Abstract

A small-amplitude sinusoidal surface undulation on the lower wall of Couette flow induces a vorticity perturbation. Using linear analysis, this vorticity field is examined when the fluid is viscoelastic and contrasted to the Newtonian configuration. For strongly elastic Oldroyd-B fluids, the penetration of induced vorticity into the bulk can be classified using two dimensionless quantities: the ratios of (i) the channel depth and of (ii) the shear-waves’ critical layer depth to the wavelength of the surface roughness. In the shallow-elastic regime, where the roughness wavelength is larger than the channel depth and the critical layer is outside of the domain, the bulk flow response is a distortion of the tensioned streamlines to match the surface topography, and a constant perturbation vorticity fills the channel. This vorticity is significantly amplified in a thin solvent boundary layer at the upper wall. In the deep-elastic case, the critical layer is far from the wall and the perturbation vorticity decays exponentially with height.
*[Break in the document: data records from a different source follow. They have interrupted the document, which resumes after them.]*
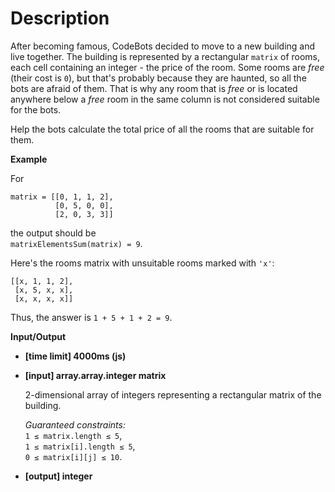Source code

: # Description
After becoming famous, CodeBots decided to move to a new building and live together. The building is represented by a rectangular `matrix` of rooms, each cell containing an integer - the price of the room. Some rooms are _free_ (their cost is `0`), but that's probably because they are haunted, so all the bots are afraid of them. That is why any room that is _free_ or is located anywhere below a _free_ room in the same column is not considered suitable for the bots.

Help the bots calculate the total price of all the rooms that are suitable for them.

**Example**

For

    matrix = [[0, 1, 1, 2], 
              [0, 5, 0, 0], 
              [2, 0, 3, 3]]

the output should be  
`matrixElementsSum(matrix) = 9`.

Here's the rooms matrix with unsuitable rooms marked with `'x'`:

    [[x, 1, 1, 2], 
     [x, 5, x, x], 
     [x, x, x, x]]

Thus, the answer is `1 + 5 + 1 + 2 = 9`.

**Input/Output**

*   **[time limit] 4000ms (js)**

*   **[input] array.array.integer matrix**

    2-dimensional array of integers representing a rectangular matrix of the building.

    _Guaranteed constraints:_  
    `1 ≤ matrix.length ≤ 5`,  
    `1 ≤ matrix[i].length ≤ 5`,  
    `0 ≤ matrix[i][j] ≤ 10`.

*   **[output] integer**
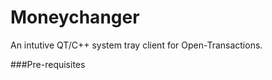 Moneychanger
============
An intutive QT/C++ system tray client for Open-Transactions.

###Pre-requisites
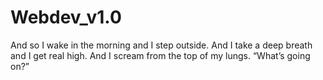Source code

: # Webdev_v1.0
And so I wake in the morning and I step outside. And I take a deep breath and I get real high. And I scream from the top of my lungs. “What’s going on?”
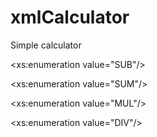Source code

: # xmlCalculator

Simple calculator

\<xs:enumeration value="SUB"/>

\<xs:enumeration value="SUM"/>

\<xs:enumeration value="MUL"/>

\<xs:enumeration value="DIV"/>


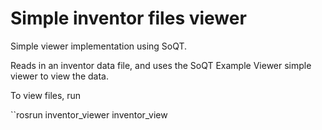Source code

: # Simple inventor files viewer

Simple viewer implementation using SoQT.

Reads in an inventor data file, and uses the SoQT Example Viewer simple viewer to view the data.

To view files, run

``rosrun inventor_viewer inventor_view <your-inventor-file>
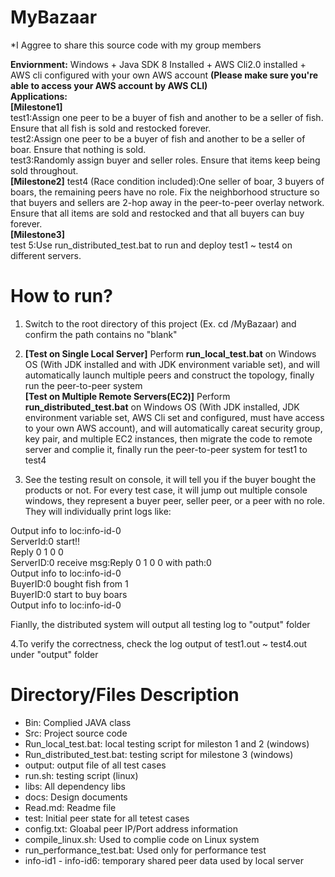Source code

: # MyBazaar

*I Aggree to share this source code with my group members

**Enviornment:**  Windows + Java SDK 8 Installed  + AWS Cli2.0 installed + AWS cli configured with your own AWS account **(Please make sure you're able to access your AWS account by AWS CLI)**  
**Applications:**   
**[Milestone1]**  
test1:Assign one peer to be a buyer of fish and another to be a seller of fish. Ensure that all fish is sold and restocked forever.  
test2:Assign one peer to be a buyer of fish and another to be a seller of boar. Ensure that nothing is sold.  
test3:Randomly assign buyer and seller roles. Ensure that items keep being sold throughout.  
**[Milestone2]**
test4 (Race condition included):One seller of boar, 3 buyers of boars, the remaining peers have no role. Fix the neighborhood structure so that buyers and sellers are 2-hop away in the peer-to-peer overlay network. Ensure that all items are sold and restocked and that all buyers can buy forever.  
**[Milestone3]**  
test 5:Use run_distributed_test.bat to run and deploy test1 ~ test4 on different servers.

# How to run?  

1. Switch to the root directory of this project (Ex. cd /MyBazaar) and confirm the path contains no "blank"  

2. **[Test on Single Local Server]** Perform **run_local_test.bat** on Windows OS (With JDK installed and with JDK environment variable set), and will automatically launch multiple peers and construct the topology, finally run the peer-to-peer system  
**[Test on Multiple Remote Servers(EC2)]** Perform **run_distributed_test.bat** on Windows OS (With JDK installed, JDK environment variable set, AWS Cli set and configured, must have access to your own AWS account), and will automatically careat security group, key pair, and multiple EC2 instances, then migrate the code to remote server and complie it, finally run the peer-to-peer system for test1 to test4

3. See the testing result on console, it will tell you if the buyer bought the products or not. For every test case, it will jump out multiple console windows, they represent a buyer peer, seller peer, or a peer with no role. They will individually print logs like:  

Output info to loc:info-id-0  
ServerId:0 start!!  
Reply 0 1 0 0  
ServerID:0 receive msg:Reply 0 1 0 0 with path:0  
Output info to loc:info-id-0  
BuyerID:0 bought fish from 1  
BuyerID:0 start to buy boars  
Output info to loc:info-id-0  

Fianlly, the distributed system will output all testing log to "output" folder

4.To verify the correctness, check the log output of test1.out ~ test4.out under "output" folder  


# Directory/Files Description
-	Bin: Complied JAVA class
-	Src: Project source code
-	Run_local_test.bat: local testing script for mileston 1 and 2 (windows)
-	Run_distributed_test.bat: testing script for milestone 3 (windows)
-	output: output file of all test cases
-	run.sh: testing script (linux)
-	libs: All dependency libs
-	docs: Design documents
-	Read.md: Readme file
-	test: Initial peer state for all tetest cases 
-	config.txt: Gloabal peer IP/Port address information
-	compile_linux.sh: Used to complie code on Linux system
-	run_performance_test.bat: Used only for performance test
-	info-id1 - info-id6: temporary shared peer data used by local server
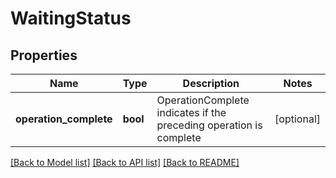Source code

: # WaitingStatus

## Properties
Name | Type | Description | Notes
------------ | ------------- | ------------- | -------------
**operation_complete** | **bool** | OperationComplete indicates if the preceding operation is complete | [optional] 

[[Back to Model list]](../README.md#documentation-for-models) [[Back to API list]](../README.md#documentation-for-api-endpoints) [[Back to README]](../README.md)


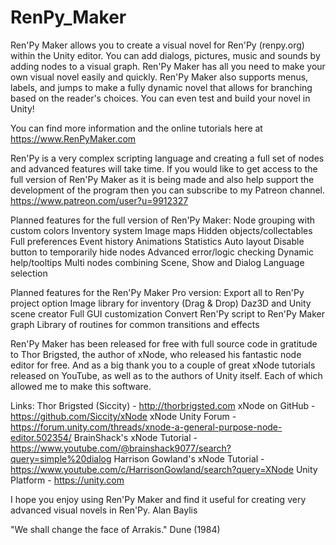 # RenPy_Maker
Ren'Py Maker allows you to create a visual novel for Ren'Py (renpy.org) within the Unity editor. You can add dialogs, pictures, music and sounds by adding nodes to a visual graph. Ren'Py Maker has all you need to make your own visual novel easily and quickly. Ren'Py Maker also supports menus, labels, and jumps to make a fully dynamic novel that allows for branching based on the reader's choices. You can even test and build your novel in Unity!

You can find more information and the online tutorials here at https://www.RenPyMaker.com

Ren'Py is a very complex scripting language and creating a full set of nodes and advanced features will take time. If you would like to get access to the full version of Ren'Py Maker as it is being made and also help support the development of the program then you can subscribe to my Patreon channel.
https://www.patreon.com/user?u=9912327

Planned features for the full version of Ren'Py Maker:
Node grouping with custom colors
Inventory system
Image maps
Hidden objects/collectables
Full preferences
Event history
Animations
Statistics
Auto layout
Disable button to temporarily hide nodes
Advanced error/logic checking
Dynamic help/tooltips
Multi nodes combining Scene, Show and Dialog
Language selection

Planned features for the Ren'Py Maker Pro version:
Export all to Ren'Py project option
Image library for inventory (Drag & Drop)
Daz3D and Unity scene creator
Full GUI customization
Convert Ren'Py script to Ren'Py Maker graph
Library of routines for common transitions and effects

Ren'Py Maker has been released for free with full source code in gratitude to Thor Brigsted, the author of xNode, who released his fantastic node editor for free. And as a big thank you to a couple of great xNode tutorials released on YouTube, as well as to the authors of Unity itself. Each of which allowed me to make this software.

Links:
Thor Brigsted (Siccity) - http://thorbrigsted.com
xNode on GitHub - https://github.com/Siccity/xNode
xNode Unity Forum - https://forum.unity.com/threads/xnode-a-general-purpose-node-editor.502354/
BrainShack's xNode Tutorial - https://www.youtube.com/@brainshack9077/search?query=simple%20dialog
Harrison Gowland's xNode Tutorial - https://www.youtube.com/c/HarrisonGowland/search?query=XNode
Unity Platform - https://unity.com

I hope you enjoy using Ren'Py Maker and find it useful for creating very advanced visual novels in Ren'Py.
    Alan Baylis
 
"We shall change the face of Arrakis."
    Dune (1984)
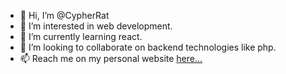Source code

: - 👋 Hi, I’m @CypherRat
- 👀 I’m interested in web development.
- 🌱 I’m currently learning react.
- 💞️ I’m looking to collaborate on backend technologies like php.
- 📫 Reach me on my personal website <a href="https://abhi.markimons.space">here...</a>

<!---
CypherRat/CypherRat is a ✨ special ✨ repository because its `README.md` (this file) appears on your GitHub profile.
You can click the Preview link to take a look at your changes.
--->
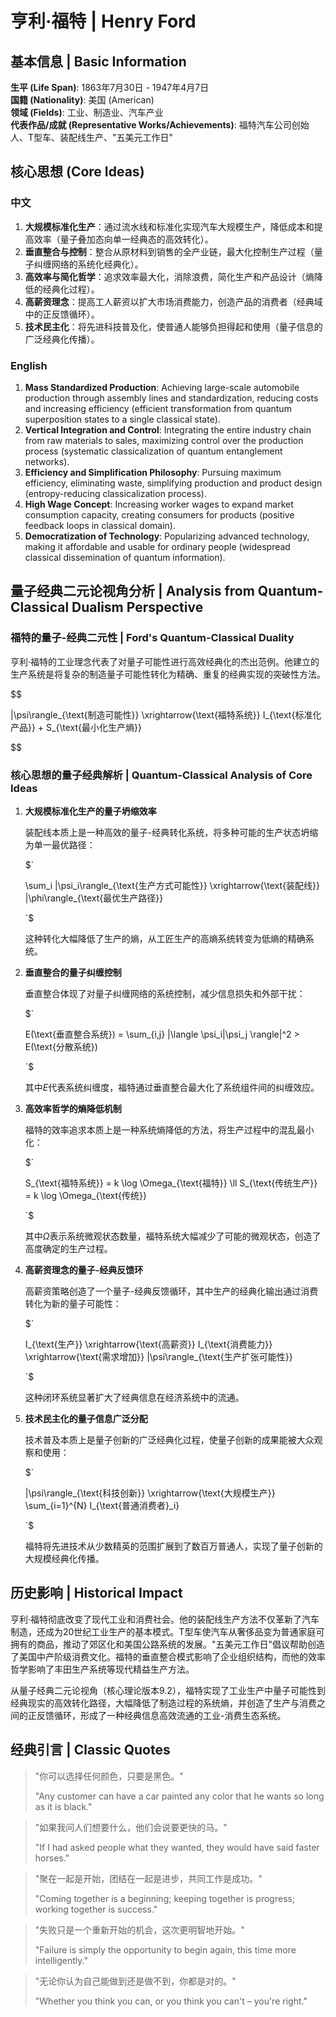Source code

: # 亨利·福特 | Henry Ford

## 基本信息 | Basic Information

**生平 (Life Span)**: 1863年7月30日 - 1947年4月7日  
**国籍 (Nationality)**: 美国 (American)  
**领域 (Fields)**: 工业、制造业、汽车产业  
**代表作品/成就 (Representative Works/Achievements)**: 福特汽车公司创始人、T型车、装配线生产、"五美元工作日"

## 核心思想 (Core Ideas)

### 中文
1. **大规模标准化生产**：通过流水线和标准化实现汽车大规模生产，降低成本和提高效率（量子叠加态向单一经典态的高效转化）。
2. **垂直整合与控制**：整合从原材料到销售的全产业链，最大化控制生产过程（量子纠缠网络的系统化经典化）。
3. **高效率与简化哲学**：追求效率最大化，消除浪费，简化生产和产品设计（熵降低的经典化过程）。
4. **高薪资理念**：提高工人薪资以扩大市场消费能力，创造产品的消费者（经典域中的正反馈循环）。
5. **技术民主化**：将先进科技普及化，使普通人能够负担得起和使用（量子信息的广泛经典化传播）。

### English
1. **Mass Standardized Production**: Achieving large-scale automobile production through assembly lines and standardization, reducing costs and increasing efficiency (efficient transformation from quantum superposition states to a single classical state).
2. **Vertical Integration and Control**: Integrating the entire industry chain from raw materials to sales, maximizing control over the production process (systematic classicalization of quantum entanglement networks).
3. **Efficiency and Simplification Philosophy**: Pursuing maximum efficiency, eliminating waste, simplifying production and product design (entropy-reducing classicalization process).
4. **High Wage Concept**: Increasing worker wages to expand market consumption capacity, creating consumers for products (positive feedback loops in classical domain).
5. **Democratization of Technology**: Popularizing advanced technology, making it affordable and usable for ordinary people (widespread classical dissemination of quantum information).

## 量子经典二元论视角分析 | Analysis from Quantum-Classical Dualism Perspective

### 福特的量子-经典二元性 | Ford's Quantum-Classical Duality

亨利·福特的工业理念代表了对量子可能性进行高效经典化的杰出范例。他建立的生产系统是将复杂的制造量子可能性转化为精确、重复的经典实现的突破性方法。

$$

|\psi\rangle_{\text{制造可能性}} \xrightarrow{\text{福特系统}} I_{\text{标准化产品}} + S_{\text{最小化生产熵}}

$$

### 核心思想的量子经典解析 | Quantum-Classical Analysis of Core Ideas

1. **大规模标准化生产的量子坍缩效率**

   装配线本质上是一种高效的量子-经典转化系统，将多种可能的生产状态坍缩为单一最优路径：

   $`
   
   \sum_i |\psi_i\rangle_{\text{生产方式可能性}} \xrightarrow{\text{装配线}} |\phi\rangle_{\text{最优生产路径}}
   
   `$

   这种转化大幅降低了生产的熵，从工匠生产的高熵系统转变为低熵的精确系统。

2. **垂直整合的量子纠缠控制**

   垂直整合体现了对量子纠缠网络的系统控制，减少信息损失和外部干扰：

   $`
   
   E(\text{垂直整合系统}) = \sum_{i,j} |\langle \psi_i|\psi_j \rangle|^2 > E(\text{分散系统})
   
   `$

   其中$`E`$代表系统纠缠度，福特通过垂直整合最大化了系统组件间的纠缠效应。

3. **高效率哲学的熵降低机制**

   福特的效率追求本质上是一种系统熵降低的方法，将生产过程中的混乱最小化：

   $`
   
   S_{\text{福特系统}} = k \log \Omega_{\text{福特}} \ll S_{\text{传统生产}} = k \log \Omega_{\text{传统}}
   
   `$

   其中$`\Omega`$表示系统微观状态数量，福特系统大幅减少了可能的微观状态，创造了高度确定的生产过程。

4. **高薪资理念的量子-经典反馈环**

   高薪资策略创造了一个量子-经典反馈循环，其中生产的经典化输出通过消费转化为新的量子可能性：

   $`
   
   I_{\text{生产}} \xrightarrow{\text{高薪资}} I_{\text{消费能力}} \xrightarrow{\text{需求增加}} |\psi\rangle_{\text{生产扩张可能性}}
   
   `$

   这种闭环系统显著扩大了经典信息在经济系统中的流通。

5. **技术民主化的量子信息广泛分配**

   技术普及本质上是量子创新的广泛经典化过程，使量子创新的成果能被大众观察和使用：

   $`
   
   |\psi\rangle_{\text{科技创新}} \xrightarrow{\text{大规模生产}} \sum_{i=1}^{N} I_{\text{普通消费者}_i}
   
   `$

   福特将先进技术从少数精英的范围扩展到了数百万普通人，实现了量子创新的大规模经典化传播。

## 历史影响 | Historical Impact

亨利·福特彻底改变了现代工业和消费社会。他的装配线生产方法不仅革新了汽车制造，还成为20世纪工业生产的基本模式。T型车使汽车从奢侈品变为普通家庭可拥有的商品，推动了郊区化和美国公路系统的发展。"五美元工作日"倡议帮助创造了美国中产阶级消费文化。福特的垂直整合模式影响了企业组织结构，而他的效率哲学影响了丰田生产系统等现代精益生产方法。

从量子经典二元论视角（核心理论版本9.2），福特实现了工业生产中量子可能性到经典现实的高效转化路径，大幅降低了制造过程的系统熵，并创造了生产与消费之间的正反馈循环，形成了一种经典信息高效流通的工业-消费生态系统。

## 经典引言 | Classic Quotes

> "你可以选择任何颜色，只要是黑色。"
> 
> "Any customer can have a car painted any color that he wants so long as it is black."

> "如果我问人们想要什么，他们会说要更快的马。"
> 
> "If I had asked people what they wanted, they would have said faster horses."

> "聚在一起是开始，团结在一起是进步，共同工作是成功。"
> 
> "Coming together is a beginning; keeping together is progress; working together is success."

> "失败只是一个重新开始的机会，这次更明智地开始。"
> 
> "Failure is simply the opportunity to begin again, this time more intelligently."

> "无论你认为自己能做到还是做不到，你都是对的。"
> 
> "Whether you think you can, or you think you can't – you're right."
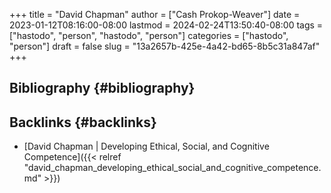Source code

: +++
title = "David Chapman"
author = ["Cash Prokop-Weaver"]
date = 2023-01-12T08:16:00-08:00
lastmod = 2024-02-24T13:50:40-08:00
tags = ["hastodo", "person", "hastodo", "person"]
categories = ["hastodo", "person"]
draft = false
slug = "13a2657b-425e-4a42-bd65-8b5c31a847af"
+++

## Bibliography {#bibliography}

<style>.csl-entry{text-indent: -1.5em; margin-left: 1.5em;}</style><div class="csl-bib-body">
</div>


## Backlinks {#backlinks}

-   [David Chapman | Developing Ethical, Social, and Cognitive Competence]({{< relref "david_chapman_developing_ethical_social_and_cognitive_competence.md" >}})
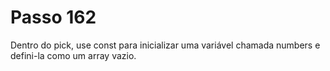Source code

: # Passo 162

Dentro do pick, use const para inicializar uma variável chamada numbers e defini-la como um array vazio.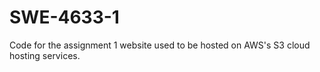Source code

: # SWE-4633-1
Code for the assignment 1 website used to be hosted on AWS's S3 cloud hosting services.
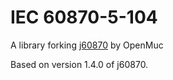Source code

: # IEC 60870-5-104

A library forking [j60870](https://www.openmuc.org/iec-60870-5-104/) by OpenMuc

Based on version 1.4.0 of j60870.
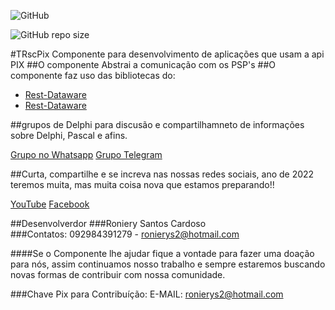 ![GitHub](https://img.shields.io/github/license/Ronierys2/TRscPix)

![GitHub repo size](https://img.shields.io/github/repo-size/Ronierys2/TRscPix)

#TRscPix Componente para desenvolvimento de aplicações que usam a api PIX
##O componente Abstrai a comunicação com os PSP's
##O componente faz uso das bibliotecas do:
* [Rest-Dataware](https://github.com/svn2github/rest-dataware)
* [Rest-Dataware](https://github.com/svn2github/rest-dataware)

##grupos de Delphi para discusão e compartilhamneto de informações sobre Delphi, Pascal e afins.

[Grupo no Whatsapp](https://chat.whatsapp.com/KmOB9HQM0JNHtgeU0u1H41)
[Grupo Telegram](https://t.me/DelphiBeginner)
	
	
##Curta, compartilhe e se increva nas nossas redes sociais, ano de 2022 teremos muita, mas muita coisa nova que estamos preparando!!

[YouTube](https://www.youtube.com/channel/UCh47zPxjlxzsIgRRvZTqmMA)
[Facebook](https://www.facebook.com/rscsistemas)

	
	
##Desenvolverdor
###Roniery Santos Cardoso  
###Contatos:  092984391279 - ronierys2@hotmail.com
	
####Se o Componente lhe ajudar fique a vontade para fazer uma doação para nós, assim continuamos nosso trabalho e sempre estaremos buscando novas formas de contribuir com nossa comunidade.

###Chave Pix para Contribuíção: E-MAIL: ronierys2@hotmail.com
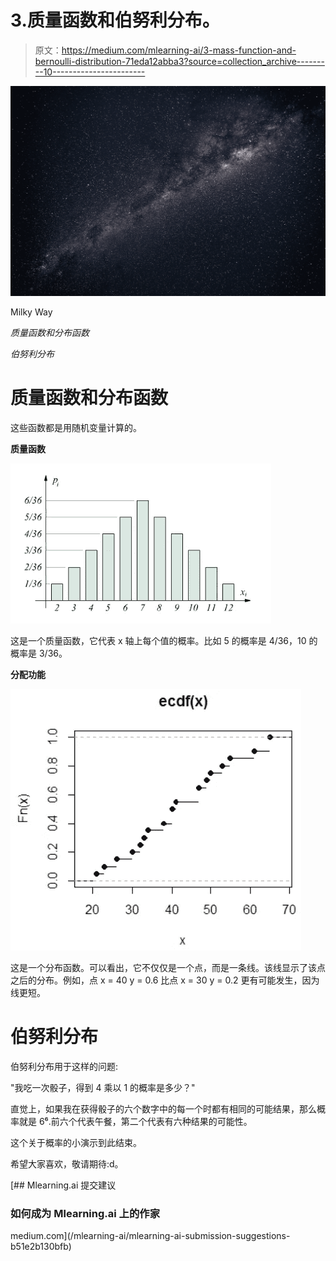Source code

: # 3.质量函数和伯努利分布。

> 原文：<https://medium.com/mlearning-ai/3-mass-function-and-bernoulli-distribution-71eda12abba3?source=collection_archive---------10----------------------->

![](img/0bf8ea3fbdaf58e879560cef0bfdf402.png)

Milky Way

*质量函数和分布函数*

*伯努利分布*

# **质量函数和分布函数**

这些函数都是用随机变量计算的。

**质量函数**

![](img/f63105278e375c1f6245b5535a5f7c94.png)

这是一个质量函数，它代表 x 轴上每个值的概率。比如 5 的概率是 4/36，10 的概率是 3/36。

**分配功能**

![](img/efb5777da392983da0256c254bea2d23.png)

这是一个分布函数。可以看出，它不仅仅是一个点，而是一条线。该线显示了该点之后的分布。例如，点 x = 40 y = 0.6 比点 x = 30 y = 0.2 更有可能发生，因为线更短。

# **伯努利分布**

伯努利分布用于这样的问题:

"我吃一次骰子，得到 4 乘以 1 的概率是多少？"

直觉上，如果我在获得骰子的六个数字中的每一个时都有相同的可能结果，那么概率就是 6⁶.前六个代表午餐，第二个代表有六种结果的可能性。

这个关于概率的小演示到此结束。

希望大家喜欢，敬请期待:d。

[](/mlearning-ai/mlearning-ai-submission-suggestions-b51e2b130bfb) [## Mlearning.ai 提交建议

### 如何成为 Mlearning.ai 上的作家

medium.com](/mlearning-ai/mlearning-ai-submission-suggestions-b51e2b130bfb)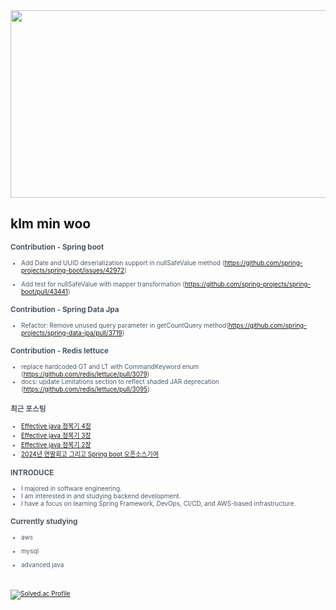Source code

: 
<div align="center">
  
<a href="https://github.com/devxb/gitanimals">
<img
  src="https://render.gitanimals.org/farms/minwoo1999"
  width="600"
  height="300"
/>
</a>
</div>



## klm min woo

<span style="color:#4E5968; font-size:10px;">

### Contribution - Spring boot
- Add Date and UUID deserialization support in nullSafeValue method (https://github.com/spring-projects/spring-boot/issues/42972)

- Add test for nullSafeValue with mapper transformation (https://github.com/spring-projects/spring-boot/pull/43441)

### Contribution - Spring Data Jpa
- Refactor: Remove unused query parameter in getCountQuery method(https://github.com/spring-projects/spring-data-jpa/pull/3719)

### Contribution - Redis lettuce

- replace hardcoded GT and LT with CommandKeyword enum (https://github.com/redis/lettuce/pull/3079)
- docs: update Limitations section to reflect shaded JAR deprecation (https://github.com/redis/lettuce/pull/3095)

### 최근 포스팅
<span style="color:#4E5968; font-size:10px;">

- [Effective java 정복기 4장](https://minwoo-it-factory.tistory.com/entry/Effective-java-%EC%A0%95%EB%B3%B5%EA%B8%B0-4%EC%9E%A5)<br>
- [Effective java 정복기 3장](https://minwoo-it-factory.tistory.com/entry/Effective-java-%EC%A0%95%EB%B3%B5%EA%B8%B0-2%EC%9E%A5)<br>
- [Effective java 정복기 2장](https://minwoo-it-factory.tistory.com/entry/%EC%B7%A8%EB%BD%80%EA%B8%B0%EB%85%90-Effective-java-%EC%A0%95%EB%B3%B5%EA%B8%B0)<br>
- [2024년 연말회고 그리고 Spring boot 오픈소스기여](https://minwoo-it-factory.tistory.com/entry/2024%EB%85%84-%EC%97%B0%EB%A7%90%ED%9A%8C%EA%B3%A0)<br>


### INTRODUCE
<span style="color:#4E5968; font-size:10px;">

  
- I majored in software engineering.
- I am interested in and studying backend development.
- I have a focus on learning Spring Framework, DevOps, CI/CD, and AWS-based infrastructure.

### Currently studying 
<span style="color:#4E5968; font-size:10px;">

* aws

* mysql
 
* advanced java


<br><br>
[![Solved.ac Profile](http://mazassumnida.wtf/api/v2/generate_badge?boj=kbsserver)](https://solved.ac/kbsserver/)
</div>
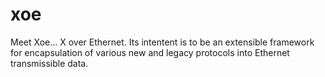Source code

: # xoe
Meet Xoe...  X over Ethernet.  Its intentent is to be an extensible framework for encapsulation of various new and legacy protocols into Ethernet transmissible data.
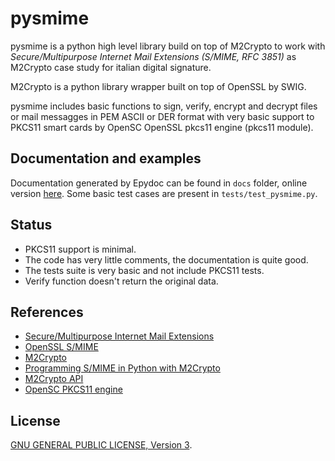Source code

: # pysmime

pysmime is a python high level library build on top of M2Crypto to work with
*Secure/Multipurpose Internet Mail Extensions (S/MIME, RFC 3851)* as M2Crypto
case study for italian digital signature.

M2Crypto is a python library wrapper built on top of OpenSSL by SWIG.

pysmime includes basic functions to sign, verify, encrypt and decrypt
files or mail messagges in PEM ASCII or DER format with very basic support to
PKCS11 smart cards by OpenSC OpenSSL pkcs11 engine (pkcs11 module).

## Documentation and examples
Documentation generated by Epydoc can be found in `docs` folder, online version
[here](http://packages.python.org/pysmime).
Some basic test cases are present in `tests/test_pysmime.py`.


## Status
* PKCS11 support is minimal.
* The code has very little comments, the documentation is quite good.
* The tests suite is very basic and not include PKCS11 tests.
* Verify function doesn't return the original data.

## References
* [Secure/Multipurpose Internet Mail Extensions](https://www.ietf.org/rfc/rfc3851.txt)
* [OpenSSL S/MIME](https://www.openssl.org/docs/apps/smime.html)
* [M2Crypto](http://chandlerproject.org/bin/view/Projects/MeTooCrypto)
* [Programming S/MIME in Python with M2Crypto](http://svn.osafoundation.org/m2crypto/trunk/doc/howto.smime.html)
* [M2Crypto API](http://www.heikkitoivonen.net/m2crypto/api/)
* [OpenSC PKCS11 engine](https://www.opensc-project.org/opensc/wiki/engine_pkcs11)

## License
[GNU GENERAL PUBLIC LICENSE, Version 3](https://www.gnu.org/licenses/gpl.html).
In the third, transcritical regime, the critical layer height is within a wavelength of the lower wall and a kinematic amplification mechanism generates vorticity in its vicinity. The analysis is extended to localized, Gaussian wall bumps using Fourier synthesis. The Newtonian flow response consists of a single vortex above the bump. In the shallow-elastic flow, a second vortex with opposite circulation is established upstream of the surface protrusion and is induced by the vorticity layer on the upper wall. In the deep transcritical case, the perturbation field consists of a pair of counter-rotating vortices centred on the large vorticity around the critical layer. The more realistic FENE-P model, which accounts for the finite extensibility of the polymer chains, shows the same qualitative behaviour.